The meeting, the first-ever dialog between lawyers who have worked on litigation related to LGBT rights and African LGBT leaders, was held in Cape Town, South Africa and attended by 45 participants from 11 African countries — Botswana, Cameroon, Ghana, Kenya, Malawi, Morocco, Namibia, Nigeria, South Africa, Uganda, and Zimbabwe.
Organisations that took part included the International Gay and Lesbian Human Rights Commission (IGLHRC), Global Rights, Interights and the Kenyan Section of the International Commission of Jurists.
Participants reviewed examples of litigation that have affected LGBT Africans: These cases included an unsuccessful challenge to Botswana’s sodomy laws in 2003 (Kanane v. Botswana), the prosecution of 11 gay men in Cameroon in 2006, the arrest of two women in Rwanda on charges related to sexual orientation in 2008, and the ongoing trial of 18 young men in Northern Nigerian on charges of cross-dressing and homosexuality.
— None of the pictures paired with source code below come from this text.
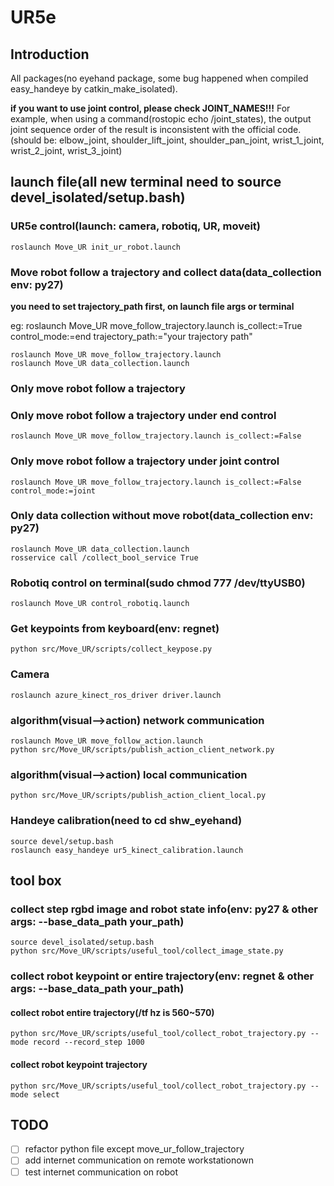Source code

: # UR5e

## Introduction

All packages(no eyehand package, some bug happened when compiled easy_handeye by catkin_make_isolated).

**if you want to use joint control, please check JOINT_NAMES!!!**
For example, when using a command(rostopic echo /joint_states), the output joint sequence order of the result is inconsistent with the official code.
(should be: elbow_joint, shoulder_lift_joint, shoulder_pan_joint, wrist_1_joint, wrist_2_joint, wrist_3_joint)

## launch file(all new terminal need to source devel_isolated/setup.bash)

### UR5e control(launch: camera, robotiq, UR, moveit)

```
roslaunch Move_UR init_ur_robot.launch
```

### Move robot follow a trajectory and collect data(data_collection env: py27)

**you need to set trajectory_path first, on launch file args or terminal**

eg: roslaunch Move_UR move_follow_trajectory.launch is_collect:=True control_mode:=end trajectory_path:="your trajectory path"

```
roslaunch Move_UR move_follow_trajectory.launch
roslaunch Move_UR data_collection.launch
```

### Only move robot follow a trajectory

### Only move robot follow a trajectory under end control

```
roslaunch Move_UR move_follow_trajectory.launch is_collect:=False
```

### Only move robot follow a trajectory under joint control

```
roslaunch Move_UR move_follow_trajectory.launch is_collect:=False control_mode:=joint
```

### Only data collection without move robot(data_collection env: py27)

```
roslaunch Move_UR data_collection.launch
rosservice call /collect_bool_service True
```

### Robotiq control on terminal(sudo chmod 777 /dev/ttyUSB0)

```
roslaunch Move_UR control_robotiq.launch
```

### Get keypoints from keyboard(env: regnet)

```
python src/Move_UR/scripts/collect_keypose.py
```

### Camera

```
roslaunch azure_kinect_ros_driver driver.launch
```

### algorithm(visual-->action) network communication

```
roslaunch Move_UR move_follow_action.launch
python src/Move_UR/scripts/publish_action_client_network.py
```

### algorithm(visual-->action) local communication

```
python src/Move_UR/scripts/publish_action_client_local.py
```

### Handeye calibration(need to cd shw_eyehand)

```
source devel/setup.bash
roslaunch easy_handeye ur5_kinect_calibration.launch
```

## tool box

### collect step rgbd image and robot state info(env: py27 & other args: --base_data_path your_path)

```
source devel_isolated/setup.bash
python src/Move_UR/scripts/useful_tool/collect_image_state.py
```

### collect robot keypoint or entire trajectory(env: regnet & other args: --base_data_path your_path)

#### collect robot entire trajectory(/tf hz is 560~570)

```
python src/Move_UR/scripts/useful_tool/collect_robot_trajectory.py --mode record --record_step 1000
```

#### collect robot keypoint trajectory

```
python src/Move_UR/scripts/useful_tool/collect_robot_trajectory.py --mode select
```

## TODO

* [ ]  refactor python file except move_ur_follow_trajectory
* [ ]  add internet communication on  remote workstationown
* [ ]  test internet communication on  robot
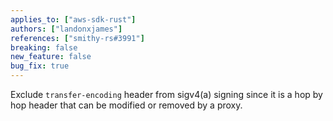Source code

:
 ```yaml
---
applies_to: ["aws-sdk-rust"]
authors: ["landonxjames"]
references: ["smithy-rs#3991"]
breaking: false
new_feature: false
bug_fix: true
---
```


Exclude `transfer-encoding` header from sigv4(a) signing since it is a hop by hop header that can be modified or removed by a proxy.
A highpoint of the meeting was the discussion of ‘Ooyo and Mukasa v. Attorney General of Uganda’, a case settled in December 2008, in which two transgender activists successfully challenged the unconstitutional invasion of their home and their mistreatment by local police and officials.
One of the litigants, as well as the lead counsel, key donors, and local organisers from Uganda were present at the meeting. Lawyers, activist leaders and donors attending the meeting acknowledged the importance of litigation in repealing sodomy laws and challenging other discriminatory statutes and policies.
Participants discussed the need for security for lawyers defending LGBT clients and causes. Many of the lawyers at the meeting had faced attacks on their reputations, attempts at disbarment, and even physical violence.
Participants ended the meeting with a call to create a multi-faceted LGBT legal fund for Africa and a training and support network for African lawyers working on sexual rights cases.